Die Quellenlage ist dabei ungleich verteilt. Für die Wikingerzeit selbst haben wir vor allem Archäologie: Gräber, Siedlungsschichten, Trachtbestandteile, Werkzeug. Dazu kommen Runensteine, die als einzige Textgattung wirklich aus der Zeit stammen. Alles andere, die Isländersagas, die Gesetzestexte, die Königsgeschichten, wurde erst im 13. Jahrhundert niedergeschrieben, also gut zweihundert Jahre nach dem Ende der eigentlichen Wikingerzeit. Wer das vergisst, verwechselt schnell eine Erinnerung mit einem Protokoll.

Die husfreyja: Wer den Hof führte, wenn das Schiff ausgelaufen war

Der altnordische Begriff für die Hausherrin lautet husfreyja, wörtlich etwa “Herrin des Hauses”. Das ist keine höfliche Anrede, sondern eine Funktionsbezeichnung. Ein skandinavischer Hof der Wikingerzeit war ein Betrieb: Milchvieh, Schafe, Getreide, Vorratshaltung über einen Winter, der auf Island oder in Nordnorwegen sechs Monate dauern konnte, dazu Gesinde und unfreie Arbeitskräfte, die versorgt und eingeteilt werden mussten. Wer diesen Betrieb schlecht führte, brachte im Frühjahr keine Familie mehr durch.

Genau hier liegt der ökonomische Kern. Männer waren saisonal abwesend, auf Handelsfahrt, auf Raubzug, beim Thing, im Winterquartier weit weg. Der Hof lief weiter. Es ist keine romantische Deutung, sondern schlichte Betriebslogik, dass in dieser Zeit jemand die Entscheidungen traf, und diese Person war in aller Regel die Hausherrin.

Als sichtbares Zeichen dieser Position gilt traditionell der Schlüssel. Schlüssel und sogenannte Gerätanhänger, kleine Ketten oder Ringe mit Messer, Schere, Ahle oder Nadelbüchse, finden sich regelmäßig in Frauengräbern der Wikingerzeit, oft am Gürtel oder an einer Kette zwischen den Schulterfibeln getragen. Die verbreitete Lesart lautet: Wer die Truhe und den Vorratsraum aufsperren kann, hat die Verfügungsgewalt über den Besitz des Haushalts.

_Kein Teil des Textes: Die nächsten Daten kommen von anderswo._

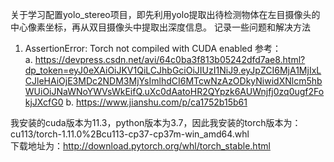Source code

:关于学习配置yolo_stereo项目，即先利用yolo提取出待检测物体在左目摄像头的中心像素坐标，再从双目摄像头中提取出深度信息。
记录一些问题和解决方法

1. AssertionError: Torch not compiled with CUDA enabled
参考：  
a. https://devpress.csdn.net/avi/64c0ba3f813b05242dfd7ae8.html?dp_token=eyJ0eXAiOiJKV1QiLCJhbGciOiJIUzI1NiJ9.eyJpZCI6MjA1MjIxLCJleHAiOjE3MDc2NDM3MjYsImlhdCI6MTcwNzAzODkyNiwidXNlcm5hbWUiOiJNaWNoYWVsWkEifQ.uXc0dAatoHR2QYpzk6AUWnjfj0zq0ugf2FokjJXcfG0
b. https://www.jianshu.com/p/ca1752b15b61  

我安装的cuda版本为11.3，python版本为3.7，因此我安装的torch版本为：cu113/torch-1.11.0%2Bcu113-cp37-cp37m-win_amd64.whl  
下载地址为：http://download.pytorch.org/whl/torch_stable.html


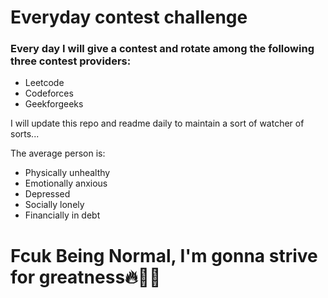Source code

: # Everyday contest challenge

### Every day I will give a contest and rotate among the following three contest providers:
- Leetcode
- Codeforces
- Geekforgeeks

I will update this repo and readme daily to maintain a sort of watcher of sorts...

The average person is:
- Physically unhealthy
- Emotionally anxious
- Depressed
- Socially lonely
- Financially in debt

# Fcuk Being Normal, I'm gonna strive for greatness🔥💪🏻

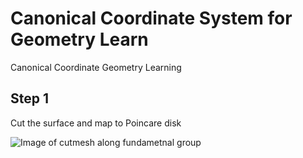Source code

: # Canonical Coordinate System for Geometry Learn
Canonical Coordinate Geometry Learning

## Step 1
Cut the surface and map to Poincare disk

![Image of cutmesh along fundametnal group](./screenshot/fig1.png)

Hier lohnt allerdings Skepsis. Diese Deutung ist plausibel, aber in der Forschung diskutiert und keineswegs abgeschlossen. Nicht jede Frau wurde mit Schlüssel bestattet, längst nicht jeder gefundene Schlüssel passt zu einem tatsächlich vorhandenen Schloss, und manche Exemplare wirken eher zeichenhaft als benutzbar. Möglich ist also beides: ein reales Werkzeug der Haushaltsführung und ein Symbol, das eine Rolle im Grab markieren sollte, unabhängig davon, wie stark diese Rolle im Leben tatsächlich ausgefüllt wurde. Beides gleichzeitig ist ebenfalls möglich, und genau das macht die Sache interessant.

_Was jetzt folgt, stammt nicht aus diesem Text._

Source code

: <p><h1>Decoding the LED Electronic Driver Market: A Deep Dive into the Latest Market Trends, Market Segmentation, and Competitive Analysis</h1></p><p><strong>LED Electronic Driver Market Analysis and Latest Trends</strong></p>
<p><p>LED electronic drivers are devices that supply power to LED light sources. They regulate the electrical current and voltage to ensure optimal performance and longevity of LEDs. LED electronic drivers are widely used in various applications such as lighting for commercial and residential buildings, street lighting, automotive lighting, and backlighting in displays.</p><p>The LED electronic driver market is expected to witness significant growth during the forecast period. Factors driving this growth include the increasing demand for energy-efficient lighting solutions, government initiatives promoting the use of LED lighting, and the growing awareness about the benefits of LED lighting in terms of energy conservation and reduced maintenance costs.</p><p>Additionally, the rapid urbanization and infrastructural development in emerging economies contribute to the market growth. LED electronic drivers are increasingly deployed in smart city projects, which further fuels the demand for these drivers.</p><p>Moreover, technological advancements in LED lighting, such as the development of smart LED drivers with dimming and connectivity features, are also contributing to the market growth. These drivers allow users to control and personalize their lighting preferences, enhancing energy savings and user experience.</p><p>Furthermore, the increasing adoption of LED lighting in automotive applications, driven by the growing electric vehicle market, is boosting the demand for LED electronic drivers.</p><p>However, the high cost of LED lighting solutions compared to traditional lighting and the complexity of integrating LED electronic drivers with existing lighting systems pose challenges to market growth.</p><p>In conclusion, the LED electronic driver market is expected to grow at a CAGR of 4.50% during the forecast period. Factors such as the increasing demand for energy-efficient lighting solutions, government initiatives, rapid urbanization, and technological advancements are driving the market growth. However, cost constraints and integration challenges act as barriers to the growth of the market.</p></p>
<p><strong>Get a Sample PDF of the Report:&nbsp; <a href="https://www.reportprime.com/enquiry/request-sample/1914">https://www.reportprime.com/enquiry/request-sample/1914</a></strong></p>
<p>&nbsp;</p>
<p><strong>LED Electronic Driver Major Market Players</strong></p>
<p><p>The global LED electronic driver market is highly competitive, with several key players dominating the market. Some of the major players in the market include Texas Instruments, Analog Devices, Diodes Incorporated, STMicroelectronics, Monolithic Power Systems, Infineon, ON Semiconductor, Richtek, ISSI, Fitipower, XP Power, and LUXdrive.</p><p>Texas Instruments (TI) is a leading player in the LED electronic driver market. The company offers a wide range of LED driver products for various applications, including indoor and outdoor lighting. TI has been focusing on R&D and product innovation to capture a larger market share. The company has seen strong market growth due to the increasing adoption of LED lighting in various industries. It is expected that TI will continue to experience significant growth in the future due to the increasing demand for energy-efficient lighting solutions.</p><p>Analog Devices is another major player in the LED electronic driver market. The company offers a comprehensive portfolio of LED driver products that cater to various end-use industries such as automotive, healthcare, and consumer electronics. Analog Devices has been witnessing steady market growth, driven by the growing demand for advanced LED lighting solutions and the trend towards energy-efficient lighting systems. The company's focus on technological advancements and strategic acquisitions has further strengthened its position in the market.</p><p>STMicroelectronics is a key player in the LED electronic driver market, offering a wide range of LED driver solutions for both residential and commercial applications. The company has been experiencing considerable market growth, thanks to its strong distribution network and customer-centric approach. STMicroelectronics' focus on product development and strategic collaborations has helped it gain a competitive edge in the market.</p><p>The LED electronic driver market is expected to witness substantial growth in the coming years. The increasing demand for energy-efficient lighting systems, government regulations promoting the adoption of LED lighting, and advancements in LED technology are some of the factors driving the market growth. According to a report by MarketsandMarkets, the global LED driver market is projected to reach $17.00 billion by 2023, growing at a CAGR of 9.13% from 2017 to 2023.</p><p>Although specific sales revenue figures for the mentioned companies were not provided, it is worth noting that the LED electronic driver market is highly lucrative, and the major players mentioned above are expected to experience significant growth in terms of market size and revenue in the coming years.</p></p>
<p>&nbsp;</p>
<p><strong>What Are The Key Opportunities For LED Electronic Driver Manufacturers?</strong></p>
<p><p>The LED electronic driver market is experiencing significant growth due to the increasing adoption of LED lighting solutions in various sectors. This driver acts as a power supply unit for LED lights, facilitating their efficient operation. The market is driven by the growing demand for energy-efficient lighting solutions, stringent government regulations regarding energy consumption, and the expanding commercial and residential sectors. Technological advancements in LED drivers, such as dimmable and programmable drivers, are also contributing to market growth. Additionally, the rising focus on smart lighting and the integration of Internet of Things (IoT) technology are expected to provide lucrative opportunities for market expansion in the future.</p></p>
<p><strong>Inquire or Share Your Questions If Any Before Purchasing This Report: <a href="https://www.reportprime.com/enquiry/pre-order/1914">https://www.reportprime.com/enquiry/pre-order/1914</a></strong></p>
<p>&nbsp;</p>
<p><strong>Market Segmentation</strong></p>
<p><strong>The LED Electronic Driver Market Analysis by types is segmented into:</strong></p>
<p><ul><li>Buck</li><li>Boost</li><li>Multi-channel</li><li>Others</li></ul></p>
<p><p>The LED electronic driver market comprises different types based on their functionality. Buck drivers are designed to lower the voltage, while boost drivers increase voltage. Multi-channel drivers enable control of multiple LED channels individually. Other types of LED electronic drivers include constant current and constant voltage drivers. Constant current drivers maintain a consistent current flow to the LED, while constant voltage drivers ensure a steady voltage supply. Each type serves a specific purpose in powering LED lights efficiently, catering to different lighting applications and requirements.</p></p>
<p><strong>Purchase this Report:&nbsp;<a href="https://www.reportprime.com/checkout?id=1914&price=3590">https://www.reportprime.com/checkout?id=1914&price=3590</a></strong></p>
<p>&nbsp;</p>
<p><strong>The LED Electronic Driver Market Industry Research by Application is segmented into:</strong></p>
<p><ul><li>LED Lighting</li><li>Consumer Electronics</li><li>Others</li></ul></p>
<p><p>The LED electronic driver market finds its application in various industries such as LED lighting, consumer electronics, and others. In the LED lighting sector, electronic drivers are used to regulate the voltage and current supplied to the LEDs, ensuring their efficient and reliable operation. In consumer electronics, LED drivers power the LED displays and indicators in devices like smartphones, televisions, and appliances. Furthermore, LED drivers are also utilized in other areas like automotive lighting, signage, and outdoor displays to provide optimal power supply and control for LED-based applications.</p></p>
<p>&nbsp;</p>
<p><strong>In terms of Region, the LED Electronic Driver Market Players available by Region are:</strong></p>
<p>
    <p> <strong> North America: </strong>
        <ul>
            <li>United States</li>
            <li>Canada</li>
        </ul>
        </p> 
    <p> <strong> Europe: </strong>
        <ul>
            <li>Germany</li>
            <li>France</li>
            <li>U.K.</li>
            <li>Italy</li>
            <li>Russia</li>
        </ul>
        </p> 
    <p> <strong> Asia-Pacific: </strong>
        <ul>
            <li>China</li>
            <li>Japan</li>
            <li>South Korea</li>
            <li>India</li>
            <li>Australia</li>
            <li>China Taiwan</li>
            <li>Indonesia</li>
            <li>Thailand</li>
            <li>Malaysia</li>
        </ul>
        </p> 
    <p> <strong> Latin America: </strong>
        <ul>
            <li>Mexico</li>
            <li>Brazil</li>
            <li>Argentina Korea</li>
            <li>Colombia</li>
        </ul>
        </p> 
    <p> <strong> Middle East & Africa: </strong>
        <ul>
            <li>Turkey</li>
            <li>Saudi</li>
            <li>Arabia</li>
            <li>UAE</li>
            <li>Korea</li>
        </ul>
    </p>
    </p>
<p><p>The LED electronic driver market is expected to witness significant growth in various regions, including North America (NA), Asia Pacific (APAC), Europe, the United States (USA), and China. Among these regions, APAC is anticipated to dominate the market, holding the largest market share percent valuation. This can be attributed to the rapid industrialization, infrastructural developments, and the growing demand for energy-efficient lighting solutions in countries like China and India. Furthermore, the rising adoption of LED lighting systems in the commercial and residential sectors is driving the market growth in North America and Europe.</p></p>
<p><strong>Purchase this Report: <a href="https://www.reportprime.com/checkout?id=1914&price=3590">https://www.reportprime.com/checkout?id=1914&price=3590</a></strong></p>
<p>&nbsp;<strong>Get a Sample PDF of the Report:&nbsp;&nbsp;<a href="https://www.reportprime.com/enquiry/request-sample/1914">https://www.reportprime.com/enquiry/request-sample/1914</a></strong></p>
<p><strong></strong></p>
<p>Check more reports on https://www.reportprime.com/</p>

Zwei Schalen aus Bronze: die Tracht als Ausweis

Wenn Archäologen ein skandinavisches Frauengrab der Wikingerzeit identifizieren, dann meistens über ein einziges Merkmal: ovale Schalenfibeln, paarweise auf Brusthöhe. Diese bronzenen, oft reich verzierten Spangen hielten die Träger des Überkleids, das häufig als Trägerkleid oder Hängerock bezeichnet wird. Zwischen den beiden Fibeln hing regelmäßig eine Kette aus Glas- und Halbedelsteinperlen, und an einer der Fibeln konnten die erwähnten Gerätanhänger befestigt sein.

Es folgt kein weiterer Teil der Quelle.